- [AIM OF THE TASK] Each line that holds the string "println" counts once. Say how many such lines the entries have, giving the number only.

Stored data
------------------------------------

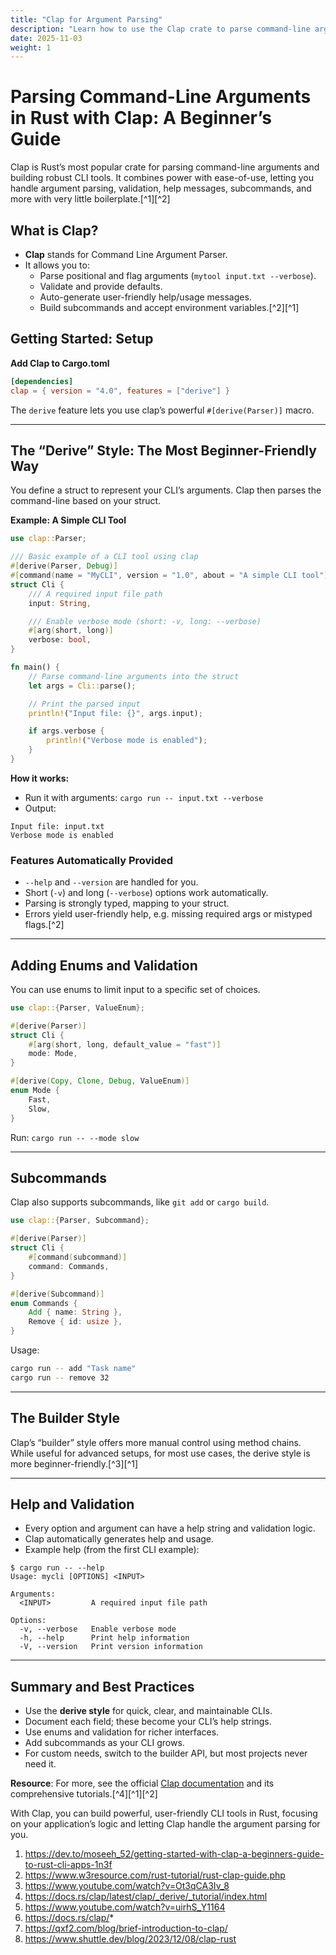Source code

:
 ```yaml
---
title: "Clap for Argument Parsing"
description: "Learn how to use the Clap crate to parse command-line arguments in Rust applications."
date: 2025-11-03
weight: 1
---
```


# Parsing Command-Line Arguments in Rust with Clap: A Beginner’s Guide

Clap is Rust’s most popular crate for parsing command-line arguments and building robust CLI tools. It combines power with ease-of-use, letting you handle argument parsing, validation, help messages, subcommands, and more with very little boilerplate.[^1][^2]

## What is Clap?

- **Clap** stands for Command Line Argument Parser.
- It allows you to:
    - Parse positional and flag arguments (`mytool input.txt --verbose`).
    - Validate and provide defaults.
    - Auto-generate user-friendly help/usage messages.
    - Build subcommands and accept environment variables.[^2][^1]


## Getting Started: Setup

**Add Clap to Cargo.toml**

```toml
[dependencies]
clap = { version = "4.0", features = ["derive"] }
```

The `derive` feature lets you use clap’s powerful `#[derive(Parser)]` macro.

***

## The “Derive” Style: The Most Beginner-Friendly Way

You define a struct to represent your CLI’s arguments. Clap then parses the command-line based on your struct.

**Example: A Simple CLI Tool**

```rust
use clap::Parser;

/// Basic example of a CLI tool using clap
#[derive(Parser, Debug)]
#[command(name = "MyCLI", version = "1.0", about = "A simple CLI tool")]
struct Cli {
    /// A required input file path
    input: String,

    /// Enable verbose mode (short: -v, long: --verbose)
    #[arg(short, long)]
    verbose: bool,
}

fn main() {
    // Parse command-line arguments into the struct
    let args = Cli::parse();

    // Print the parsed input
    println!("Input file: {}", args.input);

    if args.verbose {
        println!("Verbose mode is enabled");
    }
}
```

**How it works:**

- Run it with arguments:
`cargo run -- input.txt --verbose`
- Output:

```
Input file: input.txt
Verbose mode is enabled
```


### Features Automatically Provided

- `--help` and `--version` are handled for you.
- Short (`-v`) and long (`--verbose`) options work automatically.
- Parsing is strongly typed, mapping to your struct.
- Errors yield user-friendly help, e.g. missing required args or mistyped flags.[^2]

***

## Adding Enums and Validation

You can use enums to limit input to a specific set of choices.

```rust
use clap::{Parser, ValueEnum};

#[derive(Parser)]
struct Cli {
    #[arg(short, long, default_value = "fast")]
    mode: Mode,
}

#[derive(Copy, Clone, Debug, ValueEnum)]
enum Mode {
    Fast,
    Slow,
}
```

Run:
`cargo run -- --mode slow`

***

## Subcommands

Clap also supports subcommands, like `git add` or `cargo build`.

```rust
use clap::{Parser, Subcommand};

#[derive(Parser)]
struct Cli {
    #[command(subcommand)]
    command: Commands,
}

#[derive(Subcommand)]
enum Commands {
    Add { name: String },
    Remove { id: usize },
}
```

Usage:

```bash
cargo run -- add "Task name"
cargo run -- remove 32
```


***

## The Builder Style

Clap’s “builder” style offers more manual control using method chains. While useful for advanced setups, for most use cases, the derive style is more beginner-friendly.[^3][^1]

***

## Help and Validation

- Every option and argument can have a help string and validation logic.
- Clap automatically generates help and usage.
- Example help (from the first CLI example):

```
$ cargo run -- --help
Usage: mycli [OPTIONS] <INPUT>

Arguments:
  <INPUT>         A required input file path

Options:
  -v, --verbose   Enable verbose mode
  -h, --help      Print help information
  -V, --version   Print version information
```


***

## Summary and Best Practices

- Use the **derive style** for quick, clear, and maintainable CLIs.
- Document each field; these become your CLI’s help strings.
- Use enums and validation for richer interfaces.
- Add subcommands as your CLI grows.
- For custom needs, switch to the builder API, but most projects never need it.

**Resource**: For more, see the official [Clap documentation](https://docs.rs/clap/latest/clap/) and its comprehensive tutorials.[^4][^1][^2]

With Clap, you can build powerful, user-friendly CLI tools in Rust, focusing on your application’s logic and letting Clap handle the argument parsing for you.

1. https://dev.to/moseeh_52/getting-started-with-clap-a-beginners-guide-to-rust-cli-apps-1n3f
2. https://www.w3resource.com/rust-tutorial/rust-clap-guide.php
3. https://www.youtube.com/watch?v=Ot3qCA3Iv_8
4. https://docs.rs/clap/latest/clap/_derive/_tutorial/index.html
5. https://www.youtube.com/watch?v=uirhS_Y1164
6. https://docs.rs/clap/*
7. https://qxf2.com/blog/brief-introduction-to-clap/
8. https://www.shuttle.dev/blog/2023/12/08/clap-rust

------------------------------------

- [WRITTEN RESPONSE] 2